• **Aim of the task**:
Work through the data below and state how many lines contain "https", giving that number alone.
:::::
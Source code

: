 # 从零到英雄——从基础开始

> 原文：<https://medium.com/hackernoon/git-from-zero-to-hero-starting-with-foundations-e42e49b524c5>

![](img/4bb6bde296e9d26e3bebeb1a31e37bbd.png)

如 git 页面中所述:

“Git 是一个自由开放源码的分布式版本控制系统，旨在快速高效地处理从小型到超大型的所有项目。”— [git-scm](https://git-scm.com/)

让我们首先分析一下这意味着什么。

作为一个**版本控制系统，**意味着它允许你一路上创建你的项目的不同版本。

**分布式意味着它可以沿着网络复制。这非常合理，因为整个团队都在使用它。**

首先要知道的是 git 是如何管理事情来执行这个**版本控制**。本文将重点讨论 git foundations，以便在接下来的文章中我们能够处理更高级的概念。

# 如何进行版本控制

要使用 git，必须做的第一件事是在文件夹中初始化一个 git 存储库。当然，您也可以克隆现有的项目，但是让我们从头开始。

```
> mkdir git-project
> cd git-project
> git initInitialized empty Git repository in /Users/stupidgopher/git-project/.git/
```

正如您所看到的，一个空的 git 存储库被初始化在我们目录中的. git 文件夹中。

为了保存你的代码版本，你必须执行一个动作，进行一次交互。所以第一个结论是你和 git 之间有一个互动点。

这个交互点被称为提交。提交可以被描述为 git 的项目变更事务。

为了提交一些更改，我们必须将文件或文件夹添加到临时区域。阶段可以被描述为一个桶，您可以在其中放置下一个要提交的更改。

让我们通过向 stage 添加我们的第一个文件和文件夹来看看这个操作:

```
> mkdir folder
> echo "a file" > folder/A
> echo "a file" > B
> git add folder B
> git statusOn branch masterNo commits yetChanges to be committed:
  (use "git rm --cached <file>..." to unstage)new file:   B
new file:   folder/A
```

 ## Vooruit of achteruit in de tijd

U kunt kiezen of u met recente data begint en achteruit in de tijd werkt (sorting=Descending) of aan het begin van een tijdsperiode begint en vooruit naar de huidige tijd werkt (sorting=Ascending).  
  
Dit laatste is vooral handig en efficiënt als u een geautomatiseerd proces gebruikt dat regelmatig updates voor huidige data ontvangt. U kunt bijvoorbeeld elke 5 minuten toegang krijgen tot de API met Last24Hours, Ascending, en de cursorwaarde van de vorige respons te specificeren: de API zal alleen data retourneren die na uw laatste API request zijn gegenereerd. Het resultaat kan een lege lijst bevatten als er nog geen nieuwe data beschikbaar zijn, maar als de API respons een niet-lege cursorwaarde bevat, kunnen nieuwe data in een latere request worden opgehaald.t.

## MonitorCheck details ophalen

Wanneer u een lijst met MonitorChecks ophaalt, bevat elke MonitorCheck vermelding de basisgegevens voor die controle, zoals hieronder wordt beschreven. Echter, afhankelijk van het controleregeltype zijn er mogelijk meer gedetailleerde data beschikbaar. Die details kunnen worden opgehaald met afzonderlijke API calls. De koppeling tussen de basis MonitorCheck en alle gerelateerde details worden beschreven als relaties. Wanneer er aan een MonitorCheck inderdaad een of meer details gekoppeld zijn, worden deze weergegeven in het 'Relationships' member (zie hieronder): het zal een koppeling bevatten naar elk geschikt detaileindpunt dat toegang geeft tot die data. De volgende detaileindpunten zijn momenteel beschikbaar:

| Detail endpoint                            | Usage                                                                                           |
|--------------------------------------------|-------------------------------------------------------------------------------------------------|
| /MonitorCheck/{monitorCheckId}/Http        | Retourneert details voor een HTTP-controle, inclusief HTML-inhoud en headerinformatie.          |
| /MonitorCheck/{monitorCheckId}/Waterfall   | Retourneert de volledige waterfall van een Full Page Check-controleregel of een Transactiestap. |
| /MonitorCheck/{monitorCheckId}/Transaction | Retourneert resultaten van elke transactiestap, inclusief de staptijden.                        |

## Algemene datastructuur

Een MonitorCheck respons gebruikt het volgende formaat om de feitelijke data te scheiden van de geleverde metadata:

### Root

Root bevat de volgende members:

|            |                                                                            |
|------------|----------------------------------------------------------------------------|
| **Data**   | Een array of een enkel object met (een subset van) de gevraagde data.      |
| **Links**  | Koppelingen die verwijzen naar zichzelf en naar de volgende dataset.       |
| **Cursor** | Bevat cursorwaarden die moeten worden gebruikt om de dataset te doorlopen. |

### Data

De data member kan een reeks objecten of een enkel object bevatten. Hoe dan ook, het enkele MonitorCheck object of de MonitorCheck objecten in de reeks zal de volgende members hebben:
:::::
• **Solution for this problem**:
2